**TO DO**
Out of the data below, copy every line with the string "Target設定Adobe".
----
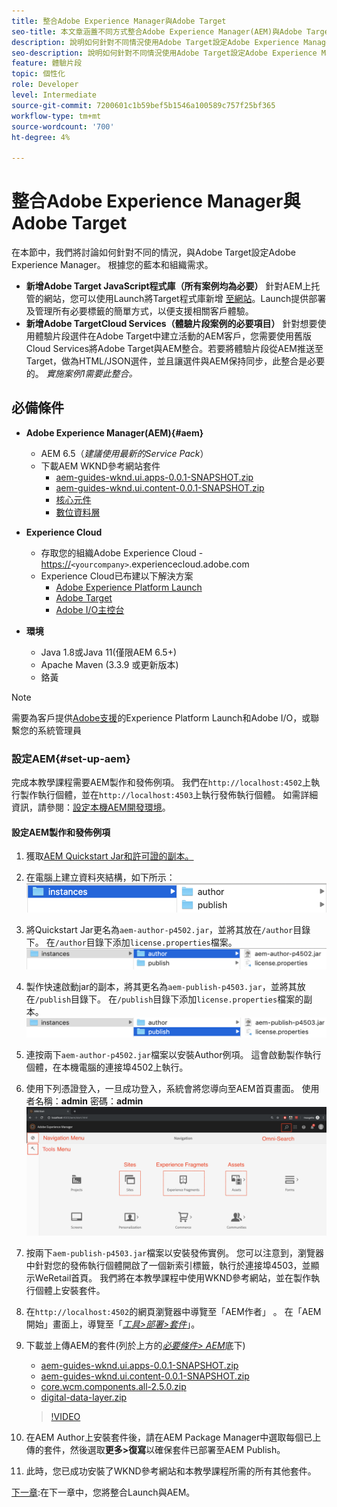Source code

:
 ```yaml
---
title: 整合Adobe Experience Manager與Adobe Target
seo-title: 本文章涵蓋不同方式整合Adobe Experience Manager(AEM)與Adobe Target，以提供個人化內容。
description: 說明如何針對不同情況使用Adobe Target設定Adobe Experience Manager的文章。
seo-description: 說明如何針對不同情況使用Adobe Target設定Adobe Experience Manager的文章。
feature: 體驗片段
topic: 個性化
role: Developer
level: Intermediate
source-git-commit: 7200601c1b59bef5b1546a100589c757f25bf365
workflow-type: tm+mt
source-wordcount: '700'
ht-degree: 4%

---
```



# 整合Adobe Experience Manager與Adobe Target

在本節中，我們將討論如何針對不同的情況，與Adobe Target設定Adobe Experience Manager。 根據您的藍本和組織需求。

* **新增Adobe Target JavaScript程式庫（所有案例均為必要）**
針對AEM上托管的網站，您可以使用Launch將Target程式庫新增 [至網站](https://experienceleague.adobe.com/docs/experience-platform/tags/home.html)。Launch提供部署及管理所有必要標籤的簡單方式，以便支援相關客戶體驗。
* **新增Adobe TargetCloud Services（體驗片段案例的必要項目）**
針對想要使用體驗片段選件在Adobe Target中建立活動的AEM客戶，您需要使用舊版Cloud Services將Adobe Target與AEM整合。若要將體驗片段從AEM推送至Target，做為HTML/JSON選件，並且讓選件與AEM保持同步，此整合是必要的。 
*實施案例1需要此整合。*

## 必備條件

* **Adobe Experience Manager(AEM){#aem}**
   * AEM 6.5（*建議使用最新的Service Pack*）
   * 下載AEM WKND參考網站套件
      * [aem-guides-wknd.ui.apps-0.0.1-SNAPSHOT.zip](https://github.com/adobe/aem-guides-wknd/releases/download/archetype-18.1/aem-guides-wknd.ui.apps-0.0.1-SNAPSHOT.zip)
      * [aem-guides-wknd.ui.content-0.0.1-SNAPSHOT.zip](https://github.com/adobe/aem-guides-wknd/releases/download/archetype-18.1/aem-guides-wknd.ui.content-0.0.1-SNAPSHOT.zip)
      * [核心元件](https://github.com/adobe/aem-core-wcm-components/releases/download/core.wcm.components.reactor-2.5.0/core.wcm.components.all-2.5.0.zip)
      * [數位資料層](assets/implementation/digital-data-layer.zip)

* **Experience Cloud**
   * 存取您的組織Adobe Experience Cloud - <https://>`<yourcompany>`.experiencecloud.adobe.com
   * Experience Cloud已布建以下解決方案
      * [Adobe Experience Platform Launch](https://experiencecloud.adobe.com)
      * [Adobe Target](https://experiencecloud.adobe.com)
      * [Adobe I/O主控台](https://console.adobe.io)

* **環境**
   * Java 1.8或Java 11(僅限AEM 6.5+)
   * Apache Maven (3.3.9 或更新版本)
   * 鉻黃

>[!NOTE]
>
> 需要為客戶提供[Adobe支援](https://helpx.adobe.com/tw/contact/enterprise-support.ec.html)的Experience Platform Launch和Adobe I/O，或聯繫您的系統管理員

### 設定AEM{#set-up-aem}

完成本教學課程需要AEM製作和發佈例項。 我們在`http://localhost:4502`上執行製作執行個體，並在`http://localhost:4503`上執行發佈執行個體。 如需詳細資訊，請參閱：[設定本機AEM開發環境](https://helpx.adobe.com/experience-manager/kt/platform-repository/using/local-aem-dev-environment-article-setup.html)。

#### 設定AEM製作和發佈例項

1. 獲取[AEM Quickstart Jar和許可證的副本。](https://helpx.adobe.com/experience-manager/6-5/sites/deploying/using/deploy.html#GettingtheSoftware)
2. 在電腦上建立資料夾結構，如下所示：
   ![資料夾結構](assets/implementation/aem-setup-1.png)
3. 將Quickstart Jar更名為`aem-author-p4502.jar`，並將其放在`/author`目錄下。 在`/author`目錄下添加`license.properties`檔案。
   ![AEM Author例項](assets/implementation/aem-setup-author.png)
4. 製作快速啟動jar的副本，將其更名為`aem-publish-p4503.jar`，並將其放在`/publish`目錄下。 在`/publish`目錄下添加`license.properties`檔案的副本。
   ![AEM發佈例項](assets/implementation/aem-setup-publish.png)
5. 連按兩下`aem-author-p4502.jar`檔案以安裝Author例項。 這會啟動製作執行個體，在本機電腦的連接埠4502上執行。
6. 使用下列憑證登入，一旦成功登入，系統會將您導向至AEM首頁畫面。
使用者名稱：**admin**
密碼：**admin**
   ![AEM發佈例項](assets/implementation/aem-author-home-page.png)
7. 按兩下`aem-publish-p4503.jar`檔案以安裝發佈實例。 您可以注意到，瀏覽器中針對您的發佈執行個體開啟了一個新索引標籤，執行於連接埠4503，並顯示WeRetail首頁。 我們將在本教學課程中使用WKND參考網站，並在製作執行個體上安裝套件。
8. 在`http://localhost:4502`的網頁瀏覽器中導覽至「AEM作者」 。 在「AEM開始」畫面上，導覽至「*[工具>部署>套件](http://localhost:4502/crx/packmgr/index.jsp)*」。
9. 下載並上傳AEM的套件(列於上方的&#x200B;*[必要條件> AEM](#aem)*&#x200B;底下)
   * [aem-guides-wknd.ui.apps-0.0.1-SNAPSHOT.zip](https://github.com/adobe/aem-guides-wknd/releases/download/archetype-18.1/aem-guides-wknd.ui.apps-0.0.1-SNAPSHOT.zip)
   * [aem-guides-wknd.ui.content-0.0.1-SNAPSHOT.zip](https://github.com/adobe/aem-guides-wknd/releases/download/archetype-18.1/aem-guides-wknd.ui.content-0.0.1-SNAPSHOT.zip)
   * [core.wcm.components.all-2.5.0.zip](https://github.com/adobe/aem-core-wcm-components/releases/download/core.wcm.components.reactor-2.5.0/core.wcm.components.all-2.5.0.zip)
   * [digital-data-layer.zip](assets/implementation/digital-data-layer.zip)

   >[!VIDEO](https://video.tv.adobe.com/v/28377?quality=12&learn=on)
10. 在AEM Author上安裝套件後，請在AEM Package Manager中選取每個已上傳的套件，然後選取&#x200B;**更多>復寫**&#x200B;以確保套件已部署至AEM Publish。
11. 此時，您已成功安裝了WKND參考網站和本教學課程所需的所有其他套件。

[下一章](./using-launch-adobe-io.md):在下一章中，您將整合Launch與AEM。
----
**TASK RESPONSE**
description: 說明如何針對不同情況使用Adobe Target設定Adobe Experience Manager的文章。
seo-description: 說明如何針對不同情況使用Adobe Target設定Adobe Experience Manager的文章。
在本節中，我們將討論如何針對不同的情況，與Adobe Target設定Adobe Experience Manager。 根據您的藍本和組織需求。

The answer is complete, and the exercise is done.